Data excerpts
========================================
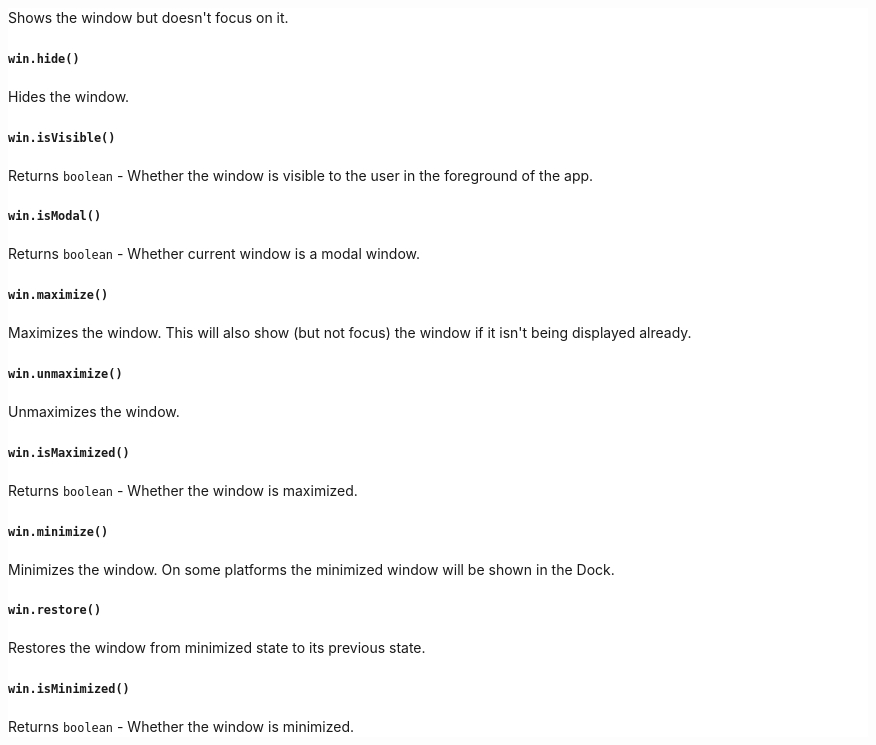 Shows the window but doesn't focus on it.

#### `win.hide()`[​](https://www.electronjs.org/docs/latest/api/browser-window#winhide "Direct link to winhide")

Hides the window.

#### `win.isVisible()`[​](https://www.electronjs.org/docs/latest/api/browser-window#winisvisible "Direct link to winisvisible")

Returns `boolean` - Whether the window is visible to the user in the foreground of the app.

#### `win.isModal()`[​](https://www.electronjs.org/docs/latest/api/browser-window#winismodal "Direct link to winismodal")

Returns `boolean` - Whether current window is a modal window.

#### `win.maximize()`[​](https://www.electronjs.org/docs/latest/api/browser-window#winmaximize "Direct link to winmaximize")

Maximizes the window. This will also show (but not focus) the window if it isn't being displayed already.

#### `win.unmaximize()`[​](https://www.electronjs.org/docs/latest/api/browser-window#winunmaximize "Direct link to winunmaximize")

Unmaximizes the window.

#### `win.isMaximized()`[​](https://www.electronjs.org/docs/latest/api/browser-window#winismaximized "Direct link to winismaximized")

Returns `boolean` - Whether the window is maximized.

#### `win.minimize()`[​](https://www.electronjs.org/docs/latest/api/browser-window#winminimize "Direct link to winminimize")

Minimizes the window. On some platforms the minimized window will be shown in the Dock.

#### `win.restore()`[​](https://www.electronjs.org/docs/latest/api/browser-window#winrestore "Direct link to winrestore")

Restores the window from minimized state to its previous state.

#### `win.isMinimized()`[​](https://www.electronjs.org/docs/latest/api/browser-window#winisminimized "Direct link to winisminimized")

Returns `boolean` - Whether the window is minimized.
========================================
**TASK:**
Filter the entries and copy each line with "boolean".

**TASK RESULT:**
Returns `boolean` - Whether the window is visible to the user in the foreground of the app.
Returns `boolean` - Whether current window is a modal window.
Returns `boolean` - Whether the window is maximized.
Returns `boolean` - Whether the window is minimized.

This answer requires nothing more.